Am 22.11.2010 11:48, schrieb Stephen J. Turnbull:
> Raymond Hettinger writes:
>
> > Neither UTF-16 nor UCS-2 is exactly correct anyway.
>
>>From a standards lawyer point of view, UCS-2 is exactly correct, as
> far as I can tell upon rereading ISO 10646-1, especially Annexes H
> ("retransmitting devices") and Q ("UTF-16").

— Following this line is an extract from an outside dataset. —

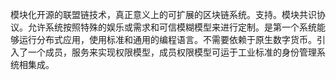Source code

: 模块化开源的联盟链技术，真正意义上的可扩展的区块链系统。支持。模块共识协议。允许系统按照特殊的娱乐或需求和可信模糊模型来进行定制。是第一个系统能够运行分布式应用，使用标准和通用的编程语言。不需要依赖于原生数字货币。引入了一个成员，服务来实现权限模型，成员权限模型可运于工业标准的身份管理系统相集成。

Annex Q makes it clear
> that UTF-16 was intentionally designed so that Python-style processing
> could be done in a UCS-2 context.
I could only find the FCD of 10646:2010, where annex H was integrated
into section 10:
http://www.itscj.ipsj.or.jp/sc2/open/02n4125/FCD10646-Main.pdf
There they have stopped using the term UCS-2, and added a note
# NOTE – Former editions of this standard included references to a
# two-octet BMP form called UCS-2 which would be a subset
# of the UTF-16 encoding form restricted to the BMP UCS scalar values. #
The UCS-2 form is deprecated.
I think they are now acknowledging that UCS-2 was a misleading term,
making it ambiguous whether this refers to a CCS, a CEF, or a CES;
like "ASCII", people have been using it for all three of them.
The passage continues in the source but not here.